EU-Kommission betont Vorrang für EuGH

Die EU-Kommission erinnerte an den Vorrang europäischen Rechts. Die Urteile des EuGH seien für alle Mitgliedsstaaten bindend, betonte Kommissionssprecher Eric Mamer am 05.05.2020 in Brüssel. Die Kommission achte die Unabhängigkeit der EZB bei der Umsetzung der Geldpolitik. Das am Dienstag ergangene deutsche Urteil müsse nun genau analysiert werden. Der EuGH selbst erklärte auf Anfrage nur, man kommentiere Urteile nationaler Gerichte nicht.

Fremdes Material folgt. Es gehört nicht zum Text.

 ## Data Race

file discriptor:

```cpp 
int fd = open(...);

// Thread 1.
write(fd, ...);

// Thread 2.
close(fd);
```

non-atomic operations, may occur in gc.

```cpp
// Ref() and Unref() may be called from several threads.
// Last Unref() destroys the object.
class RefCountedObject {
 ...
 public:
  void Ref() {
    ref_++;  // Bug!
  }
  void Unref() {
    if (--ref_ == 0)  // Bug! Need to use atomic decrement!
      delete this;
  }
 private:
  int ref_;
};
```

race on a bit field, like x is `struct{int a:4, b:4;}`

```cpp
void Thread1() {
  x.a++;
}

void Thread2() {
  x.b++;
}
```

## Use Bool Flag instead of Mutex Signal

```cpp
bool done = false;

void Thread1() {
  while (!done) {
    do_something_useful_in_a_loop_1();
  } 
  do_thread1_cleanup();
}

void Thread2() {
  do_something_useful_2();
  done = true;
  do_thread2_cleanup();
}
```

Politiker fordern schnelle Umsetzung der Vorgaben des BVerfG an

Der CSU-Europapolitiker Markus Ferber hat positiv auf das Urteil reagiert. "Es ist zu begrüßen, dass das Bundesverfassungsgericht nun klare formale Kriterien für die Rechtmäßigkeit des Anleihenkaufprogramms formuliert hat", sagte der Finanz-Experte. "Die Forderung nach einer Verhältnismäßigkeitsabwägung stellt nicht die Unabhängigkeit der EZB in Frage." Dies sei eine formale Hürde, die schnell genommen werden müsse. Der SPD-Europaabgeordnete Joachim Schuster erklärte, die Prüfung müsse schnellstmöglich nachgeholt werden. "Die EZB ist derzeit der verlässlichste Krisenmanager, der seiner Pflicht nachkommt den Euroraum zu stabilisieren", betonte der Wirtschaftsexperte. Das gelte auch in der Corona-Pandemie, da die EU-Staats- und Regierungschefs bei der Krisenreaktion uneins seien. Der Grünen-Politiker Sven Giegold kommentierte: "Das Urteil zeigt, dass die Versäumnisse der Euroländer die EZB in eine sehr schwierige Lage gebracht haben. Der Richterspruch muss ein Weckruf für die Bundesregierung sein. Die Verantwortungsabwälzung der Regierungen auf die EZB muss nun ein Ende haben."

BVerfG, Urteil vom 05.05.2020 - 2 BvR 859/15

Redaktion beck-aktuell, 5. Mai 2020.